# Husqvarna 50 "Special"



## Cliff R (Feb 11, 2010)

I recently aquired a Husqvarna model 50 in perfect condition with about 3 hours run time on it. It was purchased by a relative back in the late 80's when a storm left three small trees and some limbs in his yard. He was an airline pilot, and always bought good tools/equipment.

The story goes that he cut up the trees, largest one about 10", then parked the saw in his storage shed in a plastic saw carrier. It has been sitting there over 20 years. He passed away a little over a year ago and I aquired the saw from his wife.

It still has the original bar/chain with just a little paint knocked off of it. The saw case has a repair tag on it. The sister in law said he got it out a few years ago and couldn't get it to run, and neither could the shop. He never followed through with fixing it.

I got it running it about 15 minutes simply by cleaning out the gas tank, fuel line and carb. I touched up the chain and removed the clutch and greased the needle/bearing assembly. The chain had never been sharpened.

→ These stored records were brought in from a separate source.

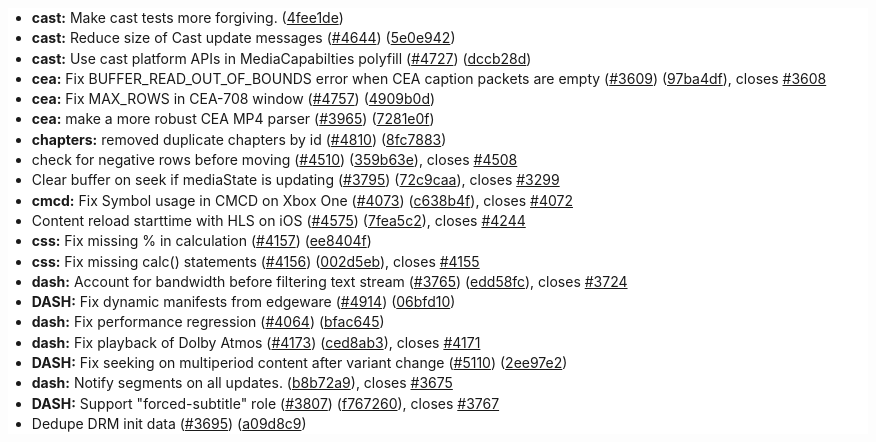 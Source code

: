 * **cast:** Make cast tests more forgiving. ([4fee1de](https://github.com/krychu90/shaka-player/commit/4fee1de967e782e532e0ddd791df0bcca14c557c))
* **cast:** Reduce size of Cast update messages ([#4644](https://github.com/krychu90/shaka-player/issues/4644)) ([5e0e942](https://github.com/krychu90/shaka-player/commit/5e0e9427caba7204e887d3187564b57bc14e6d3e))
* **cast:** Use cast platform APIs in MediaCapabilties polyfill ([#4727](https://github.com/krychu90/shaka-player/issues/4727)) ([dccb28d](https://github.com/krychu90/shaka-player/commit/dccb28da887ba6a51302a34a819d82c81387c850))
* **cea:** Fix BUFFER_READ_OUT_OF_BOUNDS error when CEA caption packets are empty ([#3609](https://github.com/krychu90/shaka-player/issues/3609)) ([97ba4df](https://github.com/krychu90/shaka-player/commit/97ba4dfd7bdcbf1b612af3679ee85273a1967715)), closes [#3608](https://github.com/krychu90/shaka-player/issues/3608)
* **cea:** Fix MAX_ROWS in CEA-708 window ([#4757](https://github.com/krychu90/shaka-player/issues/4757)) ([4909b0d](https://github.com/krychu90/shaka-player/commit/4909b0d2f8ad4f34d4a082cab859e53e360c0a43))
* **cea:** make a more robust CEA MP4 parser ([#3965](https://github.com/krychu90/shaka-player/issues/3965)) ([7281e0f](https://github.com/krychu90/shaka-player/commit/7281e0f229bcc004b64ad3b899ad16131541036b))
* **chapters:** removed duplicate chapters by id ([#4810](https://github.com/krychu90/shaka-player/issues/4810)) ([8fc7883](https://github.com/krychu90/shaka-player/commit/8fc78835147dfee13749c2f09a1b27e0df5939b9))
* check for negative rows before moving ([#4510](https://github.com/krychu90/shaka-player/issues/4510)) ([359b63e](https://github.com/krychu90/shaka-player/commit/359b63e5c9665a1884daf95aa1cba7c8470ed7bb)), closes [#4508](https://github.com/krychu90/shaka-player/issues/4508)
* Clear buffer on seek if mediaState is updating ([#3795](https://github.com/krychu90/shaka-player/issues/3795)) ([72c9caa](https://github.com/krychu90/shaka-player/commit/72c9caaa3fe3e362cd852dc5125ed32435063185)), closes [#3299](https://github.com/krychu90/shaka-player/issues/3299)
* **cmcd:** Fix Symbol usage in CMCD on Xbox One ([#4073](https://github.com/krychu90/shaka-player/issues/4073)) ([c638b4f](https://github.com/krychu90/shaka-player/commit/c638b4fe882da5b0331ec0ad3ba3648fa63cb786)), closes [#4072](https://github.com/krychu90/shaka-player/issues/4072)
* Content reload starttime with HLS on iOS ([#4575](https://github.com/krychu90/shaka-player/issues/4575)) ([7fea5c2](https://github.com/krychu90/shaka-player/commit/7fea5c26ebf1705114953d6379d1de6e946832b2)), closes [#4244](https://github.com/krychu90/shaka-player/issues/4244)
* **css:** Fix missing % in calculation ([#4157](https://github.com/krychu90/shaka-player/issues/4157)) ([ee8404f](https://github.com/krychu90/shaka-player/commit/ee8404f24ba8855a72d3f412b4a4667eb988fb56))
* **css:** Fix missing calc() statements ([#4156](https://github.com/krychu90/shaka-player/issues/4156)) ([002d5eb](https://github.com/krychu90/shaka-player/commit/002d5ebd3d4771a082300d8987fbd019d40f9b68)), closes [#4155](https://github.com/krychu90/shaka-player/issues/4155)
* **dash:** Account for bandwidth before filtering text stream ([#3765](https://github.com/krychu90/shaka-player/issues/3765)) ([edd58fc](https://github.com/krychu90/shaka-player/commit/edd58fc9a5e0461d69fed635433fc7d0ea7e31ee)), closes [#3724](https://github.com/krychu90/shaka-player/issues/3724)
* **DASH:** Fix dynamic manifests from edgeware ([#4914](https://github.com/krychu90/shaka-player/issues/4914)) ([06bfd10](https://github.com/krychu90/shaka-player/commit/06bfd10af14773440495992f481073589fb908e6))
* **dash:** Fix performance regression ([#4064](https://github.com/krychu90/shaka-player/issues/4064)) ([bfac645](https://github.com/krychu90/shaka-player/commit/bfac645e589190d002f91a57b68941ab68584941))
* **dash:** Fix playback of Dolby Atmos ([#4173](https://github.com/krychu90/shaka-player/issues/4173)) ([ced8ab3](https://github.com/krychu90/shaka-player/commit/ced8ab31f57229fca9353769caeb7698c9f84d50)), closes [#4171](https://github.com/krychu90/shaka-player/issues/4171)
* **DASH:** Fix seeking on multiperiod content after variant change ([#5110](https://github.com/krychu90/shaka-player/issues/5110)) ([2ee97e2](https://github.com/krychu90/shaka-player/commit/2ee97e2873f87968c9403718f55e1b4f85e48668))
* **dash:** Notify segments on all updates. ([b8b72a9](https://github.com/krychu90/shaka-player/commit/b8b72a900d155ef085e72e62b5da697d67990c04)), closes [#3675](https://github.com/krychu90/shaka-player/issues/3675)
* **DASH:** Support "forced-subtitle" role ([#3807](https://github.com/krychu90/shaka-player/issues/3807)) ([f767260](https://github.com/krychu90/shaka-player/commit/f767260dcc96787b2ceda7548ddd95210e8130e2)), closes [#3767](https://github.com/krychu90/shaka-player/issues/3767)
* Dedupe DRM init data ([#3695](https://github.com/krychu90/shaka-player/issues/3695)) ([a09d8c9](https://github.com/krychu90/shaka-player/commit/a09d8c9869d5246af540d562f36546a294c2d9e9))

Anyhow, this saw is WAY too nice to beat up cutting up firewood and I'm considering selling it. I already have a hole bunch of well used 50-55cc saws at my disposal, and can't bring myself to thrash the looking brand new model 50. Any ideas as to what it's worth? It has a gold tag on it, Annerversary Model?......Cliff


----------



## SawTroll (Feb 11, 2010)

Imho it is more of a collectors item than a work-saw candidate - it was made for a very short period (about 1989-1990), so I guess there aren't too many minty ones out there!


----------



## bigbadbob (Feb 11, 2010)

I sold two this year both is very good condition $200 each.
They are a nice saw.


----------



## joe25DA (Feb 11, 2010)

Cliff R said:


> I recently aquired a Husqvarna model 50 in perfect condition with about 3 hours run time on it. It was purchased by a relative back in the late 80's when a storm left three small trees and some limbs in his yard. He was an airline pilot, and always bought good tools/equipment.
> 
> The story goes that he cut up the trees, largest one about 10", then parked the saw in his storage shed in a plastic saw carrier. It has been sitting there over 20 years. He passed away a little over a year ago and I aquired the saw from his wife.
> 
> ...



Those finds are the best. I came across a Craftsman 3.7 (Poulan 3700) the same way, same condition. I used it a few times, but its so nice and I have 3 other versions of the same saw that it stays parked, i start and rev it but its like it was in 1982. Post some pics! Sounds like an awesome saw. If it was mine I'd keep it, if you do decide to sell it, I'm sure it wont be hard. I have a 51, in good shape, prob not as nice as yours. they are good saws.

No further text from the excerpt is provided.